Yoshie estaba destrozada.

—¿Es la primera vez que hace algo así?

—Creo que Kazue tiene esta manía —dijo avergonzada—. Ya sé que debería haberlo ingresado en el banco, pero temía que los servicios sociales lo descubrieran.

—Maestra, ¿lo sabía alguien más?

—No... Sólo le comenté a Miki que iba a cobrar una importante suma de dinero.

—¿Cuando le dijiste que le ibas a pagar la universidad?

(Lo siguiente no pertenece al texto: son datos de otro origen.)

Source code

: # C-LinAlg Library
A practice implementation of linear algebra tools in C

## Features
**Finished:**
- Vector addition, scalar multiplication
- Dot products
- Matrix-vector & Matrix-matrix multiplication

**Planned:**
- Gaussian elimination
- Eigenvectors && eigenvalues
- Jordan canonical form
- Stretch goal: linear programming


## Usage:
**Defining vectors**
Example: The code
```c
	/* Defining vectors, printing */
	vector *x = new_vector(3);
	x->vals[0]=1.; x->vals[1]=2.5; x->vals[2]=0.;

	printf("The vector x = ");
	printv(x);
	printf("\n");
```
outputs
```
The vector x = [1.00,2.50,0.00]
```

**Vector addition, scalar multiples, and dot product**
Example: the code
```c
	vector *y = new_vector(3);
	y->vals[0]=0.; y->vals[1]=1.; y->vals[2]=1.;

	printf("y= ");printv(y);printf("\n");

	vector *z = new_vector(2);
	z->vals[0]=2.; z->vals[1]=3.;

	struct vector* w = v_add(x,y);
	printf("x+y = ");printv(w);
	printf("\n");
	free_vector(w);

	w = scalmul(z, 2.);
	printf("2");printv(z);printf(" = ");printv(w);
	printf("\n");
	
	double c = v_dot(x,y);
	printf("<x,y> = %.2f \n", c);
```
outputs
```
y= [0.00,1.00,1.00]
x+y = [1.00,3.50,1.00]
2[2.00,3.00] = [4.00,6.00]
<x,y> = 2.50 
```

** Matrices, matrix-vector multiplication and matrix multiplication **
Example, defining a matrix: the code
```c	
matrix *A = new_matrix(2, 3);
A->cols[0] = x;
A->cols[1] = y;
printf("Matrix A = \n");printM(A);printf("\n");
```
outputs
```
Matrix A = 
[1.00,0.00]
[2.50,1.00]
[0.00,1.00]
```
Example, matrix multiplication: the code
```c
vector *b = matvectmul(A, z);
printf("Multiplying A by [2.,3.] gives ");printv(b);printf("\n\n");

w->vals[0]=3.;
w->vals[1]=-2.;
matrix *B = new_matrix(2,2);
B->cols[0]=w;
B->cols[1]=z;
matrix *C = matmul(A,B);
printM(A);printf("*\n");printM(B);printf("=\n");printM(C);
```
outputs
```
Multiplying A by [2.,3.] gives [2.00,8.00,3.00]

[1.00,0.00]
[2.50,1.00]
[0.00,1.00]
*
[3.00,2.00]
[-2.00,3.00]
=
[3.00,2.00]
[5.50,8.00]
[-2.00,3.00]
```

—Exacto. Se puso muy contenta —respondió Yoshie echándose de nuevo a llorar—. ¿Cómo puede haber robado un dinero que era para su hermana?

—¿No habrá sido Miki?

—Imposible. No iba a robar su dinero. Y, además, Issey ya no está. Seguro que Kazue llamó a casa y Miki le dijo que iba a ir a la universidad... Voy a echar de menos a Issey.

El recuerdo de su nieto hizo que Yoshie se echara a llorar aún con más fuerza.

—¿Estás segura de que ha sido Kazue? —insistió Masako. Necesitaba saberlo, si bien aún no le había contado las razones a Yoshie—. ¿No puede haber sido alguien más?

—Tiene que haber sido ella —respondió Yoshie—. Conoce el agujero de la cocina desde que era una mocosa.